The NICU at Korle-Bu Teaching hospital (KBTH) is a 55-bed facility, with 3 cubicles for high-dependency care and a 5-bed kangaroo mother care ward. It admits approximately 2400 neonates a year [15]. The 37 Military Hospital (37MH) NICU has 20 beds, it is divided into 3 cubicles, it and admits approximately 800 neonates annually. The first-line empiric antibiotic used for neonatal sepsis at the KBTH was cloxacillin and amikacin, whereas empiric antibiotics used for sepsis treatment at the 37MH varied. Routine screening for MDRGN carriage was not standard practice at the 2 hospitals. Neonates were generally admitted on the day of birth usually without prior antibiotic administration. Thus, the microbiota of freshly admitted newborns is likely to reflect maternal microbiota.

Clinical Data

Clinical data extracted from patient records on the day of specimen collection included maternal pregnancy history, birth weight, reason for admission, and antibiotic use before specimen collection. Data on maternal receipt of antibiotics and group B Streptococcus carriage were not recorded, and we did not screen mothers for carriage of MDRGN.

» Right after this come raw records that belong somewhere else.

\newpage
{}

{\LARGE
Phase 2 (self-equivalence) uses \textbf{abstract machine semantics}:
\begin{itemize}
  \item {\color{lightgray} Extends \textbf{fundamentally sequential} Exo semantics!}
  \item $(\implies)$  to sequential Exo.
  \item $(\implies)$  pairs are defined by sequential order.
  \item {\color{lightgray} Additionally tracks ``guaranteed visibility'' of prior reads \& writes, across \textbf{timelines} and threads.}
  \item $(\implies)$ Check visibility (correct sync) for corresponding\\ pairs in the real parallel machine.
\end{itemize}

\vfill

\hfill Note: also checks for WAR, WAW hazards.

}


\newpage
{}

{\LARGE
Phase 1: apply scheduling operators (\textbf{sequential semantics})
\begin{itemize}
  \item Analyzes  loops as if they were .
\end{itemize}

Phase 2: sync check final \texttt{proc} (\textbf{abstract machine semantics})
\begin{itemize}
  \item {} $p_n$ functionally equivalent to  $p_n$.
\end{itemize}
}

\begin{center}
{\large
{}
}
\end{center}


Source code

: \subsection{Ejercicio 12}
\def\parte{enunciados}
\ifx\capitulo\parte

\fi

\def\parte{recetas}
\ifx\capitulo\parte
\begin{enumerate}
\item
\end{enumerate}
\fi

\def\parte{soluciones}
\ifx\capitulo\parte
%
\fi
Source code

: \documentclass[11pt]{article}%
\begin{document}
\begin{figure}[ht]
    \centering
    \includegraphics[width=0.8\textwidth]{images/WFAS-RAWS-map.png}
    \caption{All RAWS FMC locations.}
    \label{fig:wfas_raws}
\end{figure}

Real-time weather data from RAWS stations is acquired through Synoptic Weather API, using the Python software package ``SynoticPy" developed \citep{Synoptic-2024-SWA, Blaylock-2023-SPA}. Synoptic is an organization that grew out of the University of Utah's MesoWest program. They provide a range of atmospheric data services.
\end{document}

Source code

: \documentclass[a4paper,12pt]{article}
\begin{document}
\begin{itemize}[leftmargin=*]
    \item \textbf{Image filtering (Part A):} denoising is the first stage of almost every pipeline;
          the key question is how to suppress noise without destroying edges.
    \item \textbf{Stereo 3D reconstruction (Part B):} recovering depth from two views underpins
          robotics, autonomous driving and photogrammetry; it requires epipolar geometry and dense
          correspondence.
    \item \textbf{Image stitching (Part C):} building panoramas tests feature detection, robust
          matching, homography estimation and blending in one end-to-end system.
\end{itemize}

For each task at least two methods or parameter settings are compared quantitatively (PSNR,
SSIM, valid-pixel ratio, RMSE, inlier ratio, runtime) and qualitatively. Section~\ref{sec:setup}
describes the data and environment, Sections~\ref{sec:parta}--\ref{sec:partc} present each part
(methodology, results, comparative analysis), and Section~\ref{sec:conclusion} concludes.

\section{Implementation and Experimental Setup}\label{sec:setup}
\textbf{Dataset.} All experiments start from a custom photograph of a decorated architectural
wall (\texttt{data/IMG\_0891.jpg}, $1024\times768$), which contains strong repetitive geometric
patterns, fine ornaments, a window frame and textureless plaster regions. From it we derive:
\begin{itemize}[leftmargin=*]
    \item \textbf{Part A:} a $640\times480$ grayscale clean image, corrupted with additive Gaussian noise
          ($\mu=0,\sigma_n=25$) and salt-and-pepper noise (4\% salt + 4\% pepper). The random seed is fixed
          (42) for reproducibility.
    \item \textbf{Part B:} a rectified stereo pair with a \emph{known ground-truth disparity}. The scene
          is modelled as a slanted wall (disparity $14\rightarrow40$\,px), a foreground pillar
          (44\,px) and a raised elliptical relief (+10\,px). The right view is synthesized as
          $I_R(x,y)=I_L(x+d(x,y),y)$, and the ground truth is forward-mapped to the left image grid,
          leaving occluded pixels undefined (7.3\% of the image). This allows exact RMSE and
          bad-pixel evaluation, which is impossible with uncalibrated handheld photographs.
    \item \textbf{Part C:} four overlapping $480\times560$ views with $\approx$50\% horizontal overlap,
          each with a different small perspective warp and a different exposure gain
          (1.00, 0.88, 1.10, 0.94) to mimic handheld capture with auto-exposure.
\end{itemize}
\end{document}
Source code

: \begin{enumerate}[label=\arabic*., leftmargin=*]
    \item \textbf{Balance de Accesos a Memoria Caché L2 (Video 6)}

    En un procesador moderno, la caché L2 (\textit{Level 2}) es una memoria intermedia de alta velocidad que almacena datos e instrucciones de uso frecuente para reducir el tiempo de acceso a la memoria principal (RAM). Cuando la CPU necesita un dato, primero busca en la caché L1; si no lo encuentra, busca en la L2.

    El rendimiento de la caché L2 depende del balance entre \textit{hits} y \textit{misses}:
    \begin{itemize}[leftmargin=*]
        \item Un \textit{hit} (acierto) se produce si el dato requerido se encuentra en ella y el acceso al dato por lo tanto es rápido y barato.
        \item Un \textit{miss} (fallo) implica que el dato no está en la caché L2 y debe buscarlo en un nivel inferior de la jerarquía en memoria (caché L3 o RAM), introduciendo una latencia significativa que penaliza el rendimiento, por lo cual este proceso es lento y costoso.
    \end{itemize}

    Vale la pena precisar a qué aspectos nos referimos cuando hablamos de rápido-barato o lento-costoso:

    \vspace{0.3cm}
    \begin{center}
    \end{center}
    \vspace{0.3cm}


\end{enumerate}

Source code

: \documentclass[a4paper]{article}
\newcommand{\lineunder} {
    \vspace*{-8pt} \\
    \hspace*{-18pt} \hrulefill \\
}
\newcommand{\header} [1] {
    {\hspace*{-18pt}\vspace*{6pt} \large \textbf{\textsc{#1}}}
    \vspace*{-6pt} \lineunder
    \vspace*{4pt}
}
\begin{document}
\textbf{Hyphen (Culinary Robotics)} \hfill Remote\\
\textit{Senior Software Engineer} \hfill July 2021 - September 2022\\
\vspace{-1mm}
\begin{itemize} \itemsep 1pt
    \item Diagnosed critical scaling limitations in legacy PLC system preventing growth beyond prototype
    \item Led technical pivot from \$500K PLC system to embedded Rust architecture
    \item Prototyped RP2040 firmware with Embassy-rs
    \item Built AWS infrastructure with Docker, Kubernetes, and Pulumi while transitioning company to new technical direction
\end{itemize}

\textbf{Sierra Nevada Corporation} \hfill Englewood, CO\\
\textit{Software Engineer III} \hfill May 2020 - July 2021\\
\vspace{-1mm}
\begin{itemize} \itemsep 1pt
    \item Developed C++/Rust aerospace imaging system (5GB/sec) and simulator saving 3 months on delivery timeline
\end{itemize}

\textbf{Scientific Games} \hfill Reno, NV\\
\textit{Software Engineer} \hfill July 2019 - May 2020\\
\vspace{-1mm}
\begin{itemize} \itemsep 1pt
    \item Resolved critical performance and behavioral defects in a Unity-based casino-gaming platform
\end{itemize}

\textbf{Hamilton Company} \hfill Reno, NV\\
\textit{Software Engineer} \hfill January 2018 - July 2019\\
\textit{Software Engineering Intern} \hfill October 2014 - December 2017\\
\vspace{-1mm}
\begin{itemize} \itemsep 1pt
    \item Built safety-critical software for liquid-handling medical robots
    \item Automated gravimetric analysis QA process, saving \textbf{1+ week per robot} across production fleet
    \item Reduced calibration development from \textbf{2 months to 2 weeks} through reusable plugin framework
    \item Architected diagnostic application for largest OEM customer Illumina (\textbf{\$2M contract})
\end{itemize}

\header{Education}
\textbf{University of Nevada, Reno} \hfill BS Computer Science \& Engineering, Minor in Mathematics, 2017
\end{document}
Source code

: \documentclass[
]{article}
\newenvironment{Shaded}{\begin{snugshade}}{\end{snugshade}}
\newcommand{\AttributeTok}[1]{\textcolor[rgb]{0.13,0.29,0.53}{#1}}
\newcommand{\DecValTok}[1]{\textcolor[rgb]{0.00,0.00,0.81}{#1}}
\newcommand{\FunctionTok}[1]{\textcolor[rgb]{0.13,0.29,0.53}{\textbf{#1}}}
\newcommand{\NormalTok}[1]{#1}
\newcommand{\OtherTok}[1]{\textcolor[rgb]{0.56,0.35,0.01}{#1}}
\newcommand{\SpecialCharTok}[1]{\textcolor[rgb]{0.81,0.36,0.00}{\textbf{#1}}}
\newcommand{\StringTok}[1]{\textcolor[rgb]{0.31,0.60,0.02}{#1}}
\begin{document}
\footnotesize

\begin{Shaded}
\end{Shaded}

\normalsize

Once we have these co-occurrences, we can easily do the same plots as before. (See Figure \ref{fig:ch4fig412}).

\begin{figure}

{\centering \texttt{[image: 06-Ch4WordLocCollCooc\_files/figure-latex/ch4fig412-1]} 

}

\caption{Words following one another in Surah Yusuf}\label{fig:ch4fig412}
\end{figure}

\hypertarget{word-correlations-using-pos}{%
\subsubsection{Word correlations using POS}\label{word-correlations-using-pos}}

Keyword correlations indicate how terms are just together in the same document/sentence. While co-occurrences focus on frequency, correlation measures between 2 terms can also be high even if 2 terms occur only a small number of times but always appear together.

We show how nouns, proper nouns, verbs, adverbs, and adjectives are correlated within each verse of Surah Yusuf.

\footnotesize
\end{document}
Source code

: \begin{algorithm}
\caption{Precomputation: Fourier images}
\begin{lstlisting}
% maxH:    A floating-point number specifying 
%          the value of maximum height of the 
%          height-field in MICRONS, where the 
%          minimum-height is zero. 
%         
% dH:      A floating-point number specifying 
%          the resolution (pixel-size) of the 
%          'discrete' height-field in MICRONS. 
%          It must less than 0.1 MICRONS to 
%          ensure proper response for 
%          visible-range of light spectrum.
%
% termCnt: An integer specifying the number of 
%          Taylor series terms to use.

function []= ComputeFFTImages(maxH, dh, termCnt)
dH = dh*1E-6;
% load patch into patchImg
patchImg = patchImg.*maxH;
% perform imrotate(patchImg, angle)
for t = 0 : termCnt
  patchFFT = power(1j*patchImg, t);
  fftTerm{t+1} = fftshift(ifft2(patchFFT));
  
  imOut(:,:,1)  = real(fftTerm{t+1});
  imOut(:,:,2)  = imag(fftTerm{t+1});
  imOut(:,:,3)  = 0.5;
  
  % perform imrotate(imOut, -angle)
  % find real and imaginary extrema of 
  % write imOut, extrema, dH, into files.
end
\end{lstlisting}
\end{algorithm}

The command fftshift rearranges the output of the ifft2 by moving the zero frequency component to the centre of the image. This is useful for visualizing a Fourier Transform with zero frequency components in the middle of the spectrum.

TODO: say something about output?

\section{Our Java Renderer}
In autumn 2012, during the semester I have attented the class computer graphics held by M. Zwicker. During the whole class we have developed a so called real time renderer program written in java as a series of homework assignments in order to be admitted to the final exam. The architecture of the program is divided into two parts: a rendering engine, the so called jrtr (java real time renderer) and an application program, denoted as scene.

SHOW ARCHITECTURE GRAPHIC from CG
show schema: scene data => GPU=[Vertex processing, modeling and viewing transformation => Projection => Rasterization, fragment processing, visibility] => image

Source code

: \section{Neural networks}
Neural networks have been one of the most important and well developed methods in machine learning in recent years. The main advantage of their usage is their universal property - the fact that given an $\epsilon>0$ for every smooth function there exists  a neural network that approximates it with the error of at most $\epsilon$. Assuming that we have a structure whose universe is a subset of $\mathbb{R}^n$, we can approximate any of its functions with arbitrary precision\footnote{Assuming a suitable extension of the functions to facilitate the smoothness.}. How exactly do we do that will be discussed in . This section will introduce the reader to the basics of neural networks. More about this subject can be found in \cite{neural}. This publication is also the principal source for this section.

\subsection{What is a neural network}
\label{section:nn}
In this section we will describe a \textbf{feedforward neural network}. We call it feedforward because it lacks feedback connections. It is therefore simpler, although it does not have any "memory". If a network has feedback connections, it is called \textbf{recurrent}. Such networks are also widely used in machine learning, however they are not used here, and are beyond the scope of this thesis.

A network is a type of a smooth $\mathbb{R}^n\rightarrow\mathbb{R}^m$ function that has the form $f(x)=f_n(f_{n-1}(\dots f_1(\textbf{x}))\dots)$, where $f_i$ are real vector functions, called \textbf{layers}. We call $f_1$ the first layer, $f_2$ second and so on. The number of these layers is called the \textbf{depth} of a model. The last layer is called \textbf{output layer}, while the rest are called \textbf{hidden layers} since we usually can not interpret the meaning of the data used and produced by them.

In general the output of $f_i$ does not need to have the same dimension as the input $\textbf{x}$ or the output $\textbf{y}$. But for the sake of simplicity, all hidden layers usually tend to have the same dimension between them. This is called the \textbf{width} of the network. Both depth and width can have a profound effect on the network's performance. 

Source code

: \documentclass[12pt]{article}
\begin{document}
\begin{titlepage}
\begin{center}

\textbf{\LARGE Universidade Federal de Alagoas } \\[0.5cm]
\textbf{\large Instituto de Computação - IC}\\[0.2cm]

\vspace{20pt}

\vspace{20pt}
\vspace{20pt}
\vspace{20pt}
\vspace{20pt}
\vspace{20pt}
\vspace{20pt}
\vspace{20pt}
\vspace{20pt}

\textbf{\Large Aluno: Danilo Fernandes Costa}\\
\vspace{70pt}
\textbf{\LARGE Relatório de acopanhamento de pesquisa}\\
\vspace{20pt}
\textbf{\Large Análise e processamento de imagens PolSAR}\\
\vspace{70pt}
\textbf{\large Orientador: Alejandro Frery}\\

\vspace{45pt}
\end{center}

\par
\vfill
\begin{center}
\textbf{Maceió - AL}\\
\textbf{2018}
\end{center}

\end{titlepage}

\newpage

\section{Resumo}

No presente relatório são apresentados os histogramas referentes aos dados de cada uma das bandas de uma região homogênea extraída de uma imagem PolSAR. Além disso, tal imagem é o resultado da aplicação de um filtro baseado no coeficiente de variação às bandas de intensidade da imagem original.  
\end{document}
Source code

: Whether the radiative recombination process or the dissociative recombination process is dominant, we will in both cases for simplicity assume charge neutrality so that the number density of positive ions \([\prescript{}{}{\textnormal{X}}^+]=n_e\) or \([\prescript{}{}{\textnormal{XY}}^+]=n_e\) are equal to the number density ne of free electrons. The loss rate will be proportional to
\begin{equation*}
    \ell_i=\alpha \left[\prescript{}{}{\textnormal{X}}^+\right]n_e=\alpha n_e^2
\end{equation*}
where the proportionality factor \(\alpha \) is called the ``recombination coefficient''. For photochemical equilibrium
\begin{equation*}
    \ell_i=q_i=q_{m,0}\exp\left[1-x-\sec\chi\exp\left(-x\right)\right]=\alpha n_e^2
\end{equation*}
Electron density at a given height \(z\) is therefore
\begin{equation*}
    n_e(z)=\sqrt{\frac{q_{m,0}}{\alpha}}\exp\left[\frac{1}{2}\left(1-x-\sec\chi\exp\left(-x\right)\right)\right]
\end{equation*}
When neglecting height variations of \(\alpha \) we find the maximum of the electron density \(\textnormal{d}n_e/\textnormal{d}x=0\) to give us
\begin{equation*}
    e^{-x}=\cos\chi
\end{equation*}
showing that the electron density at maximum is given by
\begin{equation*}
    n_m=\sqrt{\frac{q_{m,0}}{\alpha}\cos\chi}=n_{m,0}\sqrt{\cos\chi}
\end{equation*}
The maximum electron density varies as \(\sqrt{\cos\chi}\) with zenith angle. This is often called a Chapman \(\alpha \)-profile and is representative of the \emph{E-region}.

Specimen Collection and Microbiology Analysis

Swabs were collected from neonates by a trained nurse using BBL culture swab liquid Amies Medium (Becton Dickinson, Franklin Lakes, NJ). Each sample was taken with a swab moistened in transport medium and gently rotated in the fossa of the pinna, axilla, groin, and perianal region (in that order). These sites were chosen because of documented increased chance of isolating MDRGN [16]. All swabs were initially cultured on MacConkey agar plates at 35–37°C. Different GN colony morphotypes were identified and stored at −80°C and transported on dry ice to the Department of Clinical Microbiology, Rigshospitalet (Copenhagen, Denmark). Frozen isolates were thawed and cultured on lactose agar plates (SSI Diagnostica, Hillerød, Denmark) to recover GN, which were identified using MALDI Biotyper (Bruker Daltonics, Bremen, Germany).

During the study period, we conducted 3 environmental screenings at the KBTH (September 2017, October 2017, and January 2018, respectively) to understand the role of the environment in the spread of MDRGN infections. Sites (incubator doors, cots, trolley handles, door handles, weighing scales, tables, and desks) were screened using Replicate Organism Detection and Count (RODAC) plates filled with tryptic soy agar for flat surfaces; for uneven surfaces, a swab was taken.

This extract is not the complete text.